Jeff Whitaker wrote:

Andrea: There are lots of things that would work well - but the licensing is a problem. GTS is GPL, we need something with a less restrictive license (more like Python's).

No, it's LGPL, which is much better, but maybe still not OK for mpl. I guess the problem is that mpl is kind of a library of libraries, rather than an application, so it would be awkward to have mixed licenses in it.

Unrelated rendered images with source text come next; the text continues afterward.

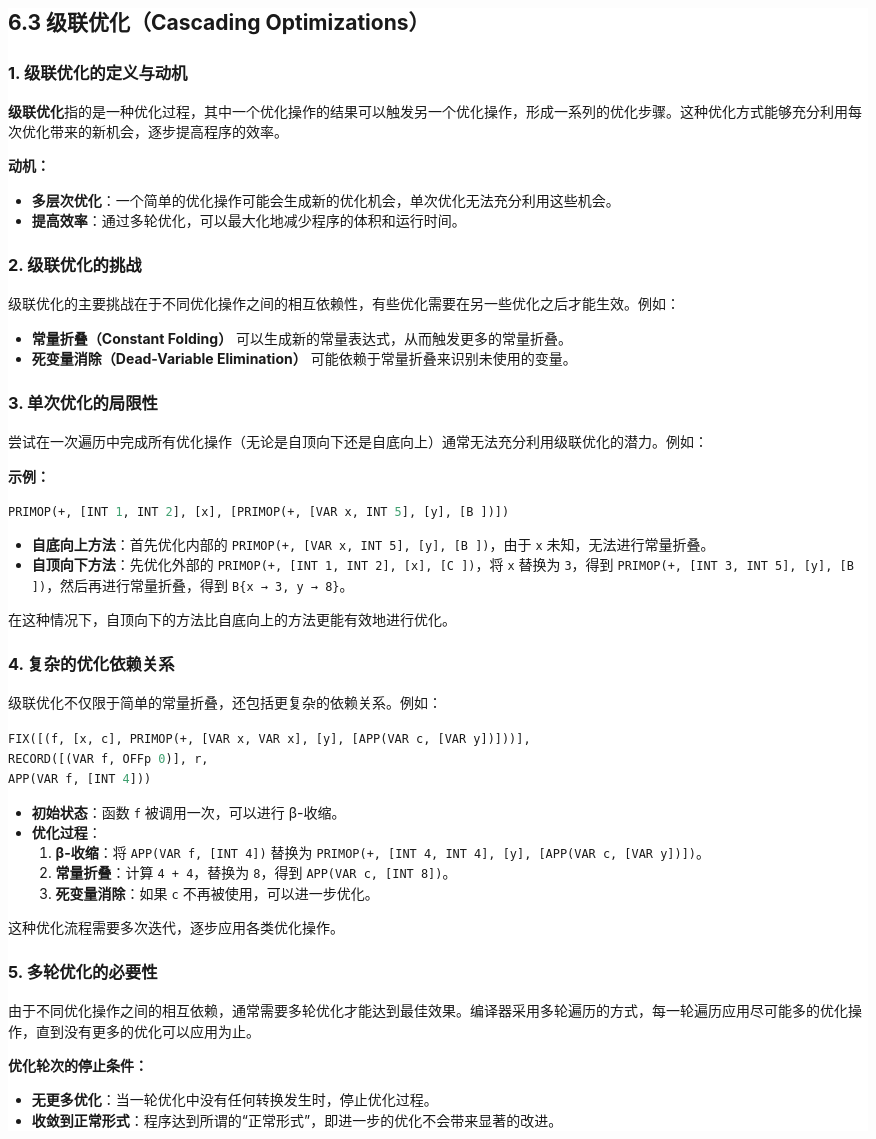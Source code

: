 
## **6.3 级联优化（Cascading Optimizations）**

### **1. 级联优化的定义与动机**

**级联优化**指的是一种优化过程，其中一个优化操作的结果可以触发另一个优化操作，形成一系列的优化步骤。这种优化方式能够充分利用每次优化带来的新机会，逐步提高程序的效率。

**动机：**
- **多层次优化**：一个简单的优化操作可能会生成新的优化机会，单次优化无法充分利用这些机会。
- **提高效率**：通过多轮优化，可以最大化地减少程序的体积和运行时间。

### **2. 级联优化的挑战**

级联优化的主要挑战在于不同优化操作之间的相互依赖性，有些优化需要在另一些优化之后才能生效。例如：

- **常量折叠（Constant Folding）** 可以生成新的常量表达式，从而触发更多的常量折叠。
- **死变量消除（Dead-Variable Elimination）** 可能依赖于常量折叠来识别未使用的变量。

### **3. 单次优化的局限性**

尝试在一次遍历中完成所有优化操作（无论是自顶向下还是自底向上）通常无法充分利用级联优化的潜力。例如：

**示例：**

```sml
PRIMOP(+, [INT 1, INT 2], [x], [PRIMOP(+, [VAR x, INT 5], [y], [B ])])
```

- **自底向上方法**：首先优化内部的 `PRIMOP(+, [VAR x, INT 5], [y], [B ])`，由于 `x` 未知，无法进行常量折叠。
- **自顶向下方法**：先优化外部的 `PRIMOP(+, [INT 1, INT 2], [x], [C ])`，将 `x` 替换为 `3`，得到 `PRIMOP(+, [INT 3, INT 5], [y], [B ])`，然后再进行常量折叠，得到 `B{x → 3, y → 8}`。

在这种情况下，自顶向下的方法比自底向上的方法更能有效地进行优化。

### **4. 复杂的优化依赖关系**

级联优化不仅限于简单的常量折叠，还包括更复杂的依赖关系。例如：

```sml
FIX([(f, [x, c], PRIMOP(+, [VAR x, VAR x], [y], [APP(VAR c, [VAR y])]))],
RECORD([(VAR f, OFFp 0)], r,
APP(VAR f, [INT 4]))
```

- **初始状态**：函数 `f` 被调用一次，可以进行 β-收缩。
- **优化过程**：
  1. **β-收缩**：将 `APP(VAR f, [INT 4])` 替换为 `PRIMOP(+, [INT 4, INT 4], [y], [APP(VAR c, [VAR y])])`。
  2. **常量折叠**：计算 `4 + 4`，替换为 `8`，得到 `APP(VAR c, [INT 8])`。
  3. **死变量消除**：如果 `c` 不再被使用，可以进一步优化。

这种优化流程需要多次迭代，逐步应用各类优化操作。

### **5. 多轮优化的必要性**

由于不同优化操作之间的相互依赖，通常需要多轮优化才能达到最佳效果。编译器采用多轮遍历的方式，每一轮遍历应用尽可能多的优化操作，直到没有更多的优化可以应用为止。

**优化轮次的停止条件：**
- **无更多优化**：当一轮优化中没有任何转换发生时，停止优化过程。
- **收敛到正常形式**：程序达到所谓的“正常形式”，即进一步的优化不会带来显著的改进。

I don't understand this. Why can't the mpl license simply say that it applies to all components that do not cite other licenses, and then leave the reference to the original license in any code such as GTS which has another license? This is not a plea for or against GTS or any other particular package, but rather an expression of puzzlement and frustration that we seem to be finding free software licenses limiting instead of liberating.

Eric

I suggested GTS exactly because I remembered that it is LGPL, and I thought it would had been ok for your needs. But I must admit that I know very little about licences.

Andrea

···

On Oct 21, 2005, at 18:32 , Chris Barker wrote:

Jeff Whitaker wrote:

Andrea: There are lots of things that would work well - but the licensing is a problem. GTS is GPL, we need something with a less restrictive license (more like Python's).

No, it's LGPL, which is much better, but maybe still not OK for mpl. I guess the problem is that mpl is kind of a library of libraries, rather than an application, so it would be awkward to have mixed licenses in it.